Bir örnek olduğu zamanlarda, ne zaman et gücü elde etmek istese, onu kan denizinden Life Drain ile kanalize etmek zorunda kalırdı.
Ancak, şimdi bunu yapmak zorunda değildi.
Bunu düşündüğü sürece, Soy Kristal Zincirlerinden et gücü ortaya çıkacaktı.
Artık hiçbir şeyle iletişim kurmak ya da hiçbir şeye güvenmek zorunda değildi, çünkü kaostaki tüm fiziksel güç başlangıçta ona aitti.
Onun olduğu için, çağırır çağırmaz doğal olarak ortaya çıkacaktı. Neden başkalarına güvenmek istesin ki?
GÜMBÜRTÜ! GÜMBÜR GÜMBÜR! GÜMBÜR GÜMBÜR!
Kalbi daha sert ve daha sert atıyor, bazen tüm vücuduna dağılan kıpkırmızı ışık çizgileri püskürtüyordu.

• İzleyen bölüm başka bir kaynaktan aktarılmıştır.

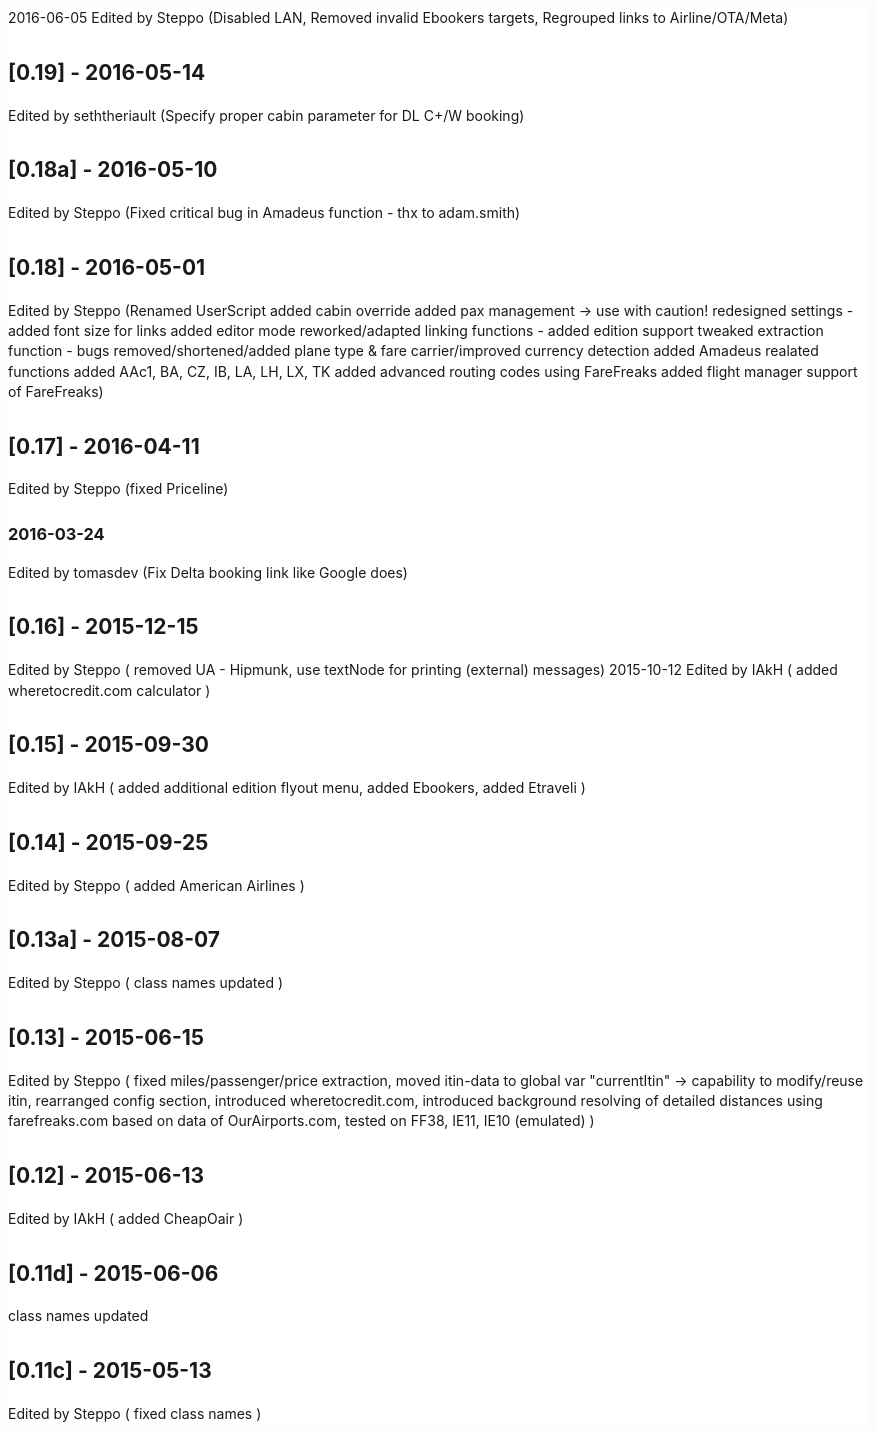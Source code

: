2016-06-05 Edited by Steppo (Disabled LAN, Removed invalid Ebookers targets, Regrouped links to Airline/OTA/Meta)
## [0.19] - 2016-05-14
Edited by seththeriault (Specify proper cabin parameter for DL C+/W booking)
## [0.18a] - 2016-05-10
Edited by Steppo (Fixed critical bug in Amadeus function - thx to adam.smith)
## [0.18] - 2016-05-01
Edited by Steppo (Renamed UserScript
added cabin override
added pax management -> use with caution!
redesigned settings - added font size for links
added editor mode
reworked/adapted linking functions - added edition support
tweaked extraction function - bugs removed/shortened/added plane type & fare carrier/improved currency detection
added Amadeus realated functions
added AAc1, BA, CZ, IB, LA, LH, LX, TK
added advanced routing codes using FareFreaks
added flight manager support of FareFreaks)
## [0.17] - 2016-04-11
Edited by Steppo (fixed Priceline)
### 2016-03-24
Edited by tomasdev (Fix Delta booking link like Google does)
## [0.16] - 2015-12-15
Edited by Steppo ( removed UA - Hipmunk, use textNode for printing (external) messages)
2015-10-12
Edited by IAkH ( added wheretocredit.com calculator )
## [0.15] - 2015-09-30
Edited by IAkH ( added additional edition flyout menu, added Ebookers, added Etraveli )
## [0.14] - 2015-09-25
Edited by Steppo ( added American Airlines )
## [0.13a] - 2015-08-07
Edited by Steppo ( class names updated )
## [0.13] - 2015-06-15
Edited by Steppo ( fixed miles/passenger/price extraction,
moved itin-data to global var "currentItin" -> capability to modify/reuse itin,
rearranged config section,
introduced wheretocredit.com,
introduced background resolving of detailed distances using farefreaks.com based on data of OurAirports.com,
tested on FF38, IE11, IE10 (emulated)
)
## [0.12] - 2015-06-13
Edited by IAkH ( added CheapOair )
## [0.11d] - 2015-06-06
class names updated
## [0.11c] - 2015-05-13
Edited by Steppo ( fixed class names )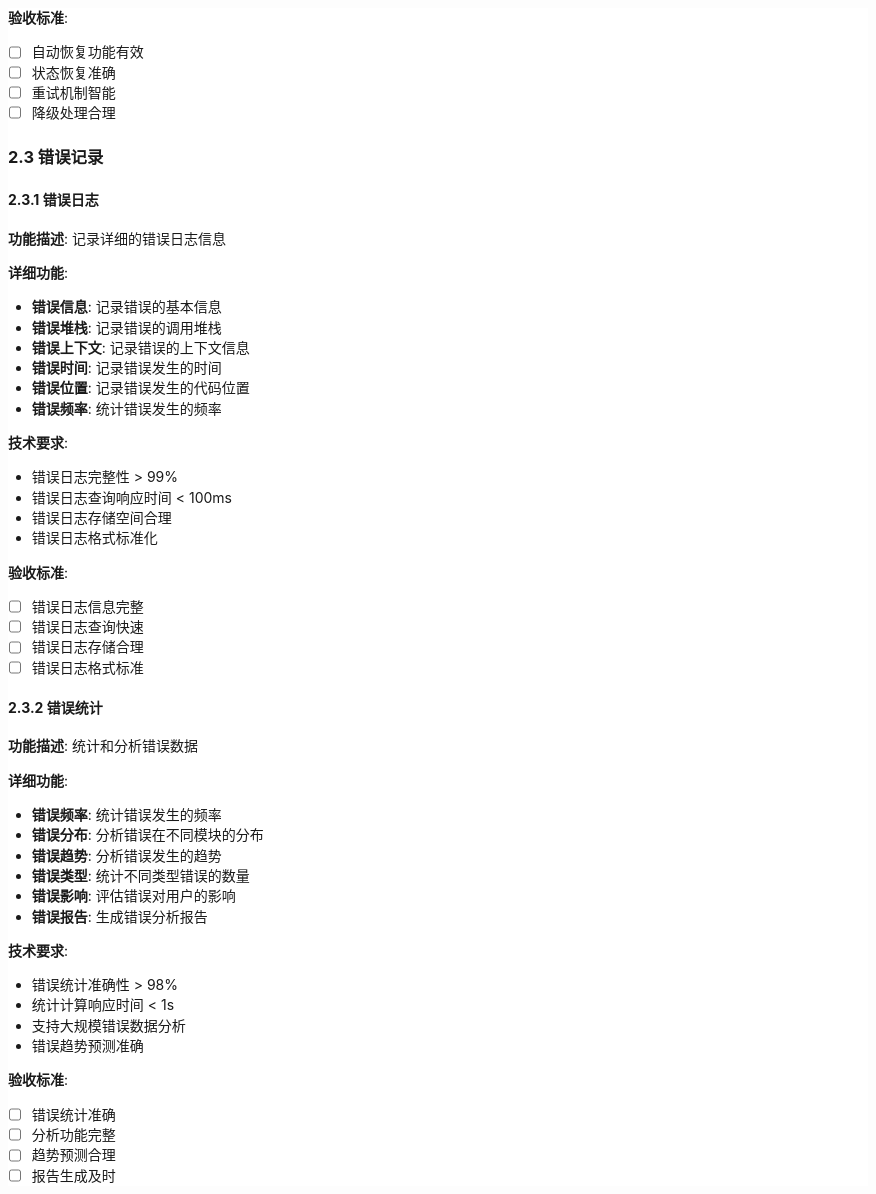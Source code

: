 **验收标准**:
- [ ] 自动恢复功能有效
- [ ] 状态恢复准确
- [ ] 重试机制智能
- [ ] 降级处理合理

### 2.3 错误记录

#### 2.3.1 错误日志
**功能描述**: 记录详细的错误日志信息

**详细功能**:
- **错误信息**: 记录错误的基本信息
- **错误堆栈**: 记录错误的调用堆栈
- **错误上下文**: 记录错误的上下文信息
- **错误时间**: 记录错误发生的时间
- **错误位置**: 记录错误发生的代码位置
- **错误频率**: 统计错误发生的频率

**技术要求**:
- 错误日志完整性 > 99%
- 错误日志查询响应时间 < 100ms
- 错误日志存储空间合理
- 错误日志格式标准化

**验收标准**:
- [ ] 错误日志信息完整
- [ ] 错误日志查询快速
- [ ] 错误日志存储合理
- [ ] 错误日志格式标准

#### 2.3.2 错误统计
**功能描述**: 统计和分析错误数据

**详细功能**:
- **错误频率**: 统计错误发生的频率
- **错误分布**: 分析错误在不同模块的分布
- **错误趋势**: 分析错误发生的趋势
- **错误类型**: 统计不同类型错误的数量
- **错误影响**: 评估错误对用户的影响
- **错误报告**: 生成错误分析报告

**技术要求**:
- 错误统计准确性 > 98%
- 统计计算响应时间 < 1s
- 支持大规模错误数据分析
- 错误趋势预测准确

**验收标准**:
- [ ] 错误统计准确
- [ ] 分析功能完整
- [ ] 趋势预测合理
- [ ] 报告生成及时
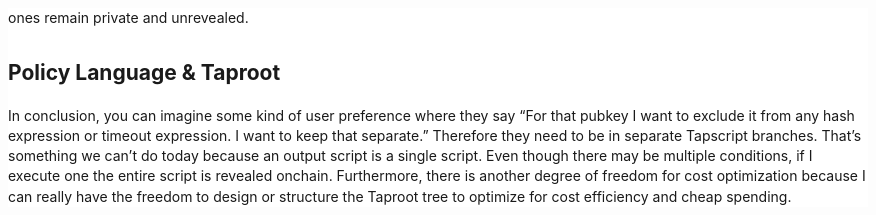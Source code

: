 ones remain private and unrevealed.

## Policy Language & Taproot

In conclusion, you can imagine some kind of user preference where they
say “For that pubkey I want to exclude it from any hash expression or
timeout expression. I want to keep that separate.” Therefore they need
to be in separate Tapscript branches. That’s something we can’t do today
because an output script is a single script. Even though there may be
multiple conditions, if I execute one the entire script is revealed
onchain. Furthermore, there is another degree of freedom for cost
optimization because I can really have the freedom to design or
structure the Taproot tree to optimize for cost efficiency and cheap
spending.

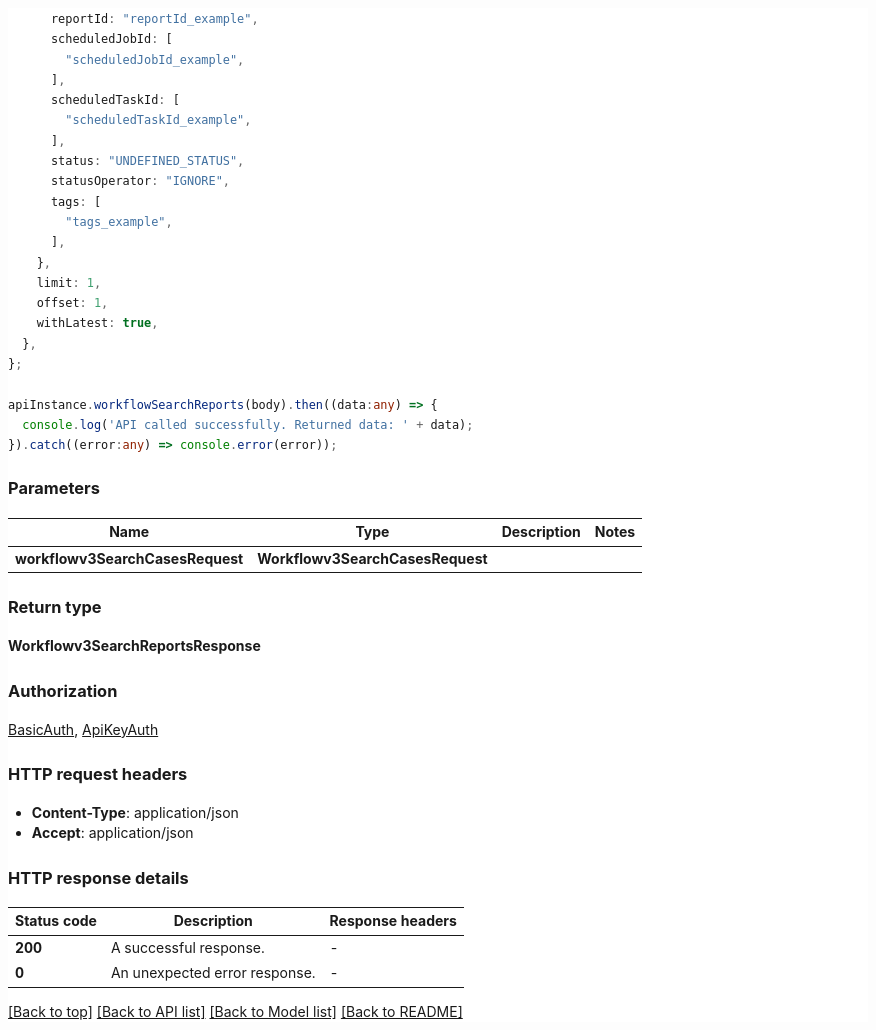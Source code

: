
 ```typescript
      reportId: "reportId_example",
      scheduledJobId: [
        "scheduledJobId_example",
      ],
      scheduledTaskId: [
        "scheduledTaskId_example",
      ],
      status: "UNDEFINED_STATUS",
      statusOperator: "IGNORE",
      tags: [
        "tags_example",
      ],
    },
    limit: 1,
    offset: 1,
    withLatest: true,
  },
};

apiInstance.workflowSearchReports(body).then((data:any) => {
  console.log('API called successfully. Returned data: ' + data);
}).catch((error:any) => console.error(error));
```


### Parameters

Name | Type | Description  | Notes
------------- | ------------- | ------------- | -------------
 **workflowv3SearchCasesRequest** | **Workflowv3SearchCasesRequest**|  |


### Return type

**Workflowv3SearchReportsResponse**

### Authorization

[BasicAuth](README.md#BasicAuth), [ApiKeyAuth](README.md#ApiKeyAuth)

### HTTP request headers

 - **Content-Type**: application/json
 - **Accept**: application/json


### HTTP response details
| Status code | Description | Response headers |
|-------------|-------------|------------------|
**200** | A successful response. |  -  |
**0** | An unexpected error response. |  -  |

[[Back to top]](#) [[Back to API list]](README.md#documentation-for-api-endpoints) [[Back to Model list]](README.md#documentation-for-models) [[Back to README]](README.md)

Işık çizgileri, yaşamın sayısız derin anlamı, yetenekler ve gizli büyülerle ortaya çıktı.
Normal bir insan boyutuna küçülmüş olan insan bedeni, aklına bir düşünce girer girmez genişledi.
Yaşam Kökeni Formu doğal olarak yeniden ortaya çıktı.
Sonra birdenbire her yerde var olduğuna dair çok harika bir duyguya kapıldı…
Çok uzakta olan Ruhlar Nehri’ndeydi.
Karanlığın derinliklerindeydi.
İlk Yıldızın içindeydi.
Yanan alevlerin merkezinde bile vardı.
Sanki kaosun çeşitli yerlerinde ortaya çıkan çok sayıda görsel ikize bölünmüş gibiydi. Farkındalığı daha net ve daha net hale geldikçe, artık bu kökenlerin gücünü bile kontrol edebiliyordu.
“Haha!!” Göğsündeki atan kalbi işaret ederek yürekten güldü. “Bu… yaşamın yeni kökenidir!”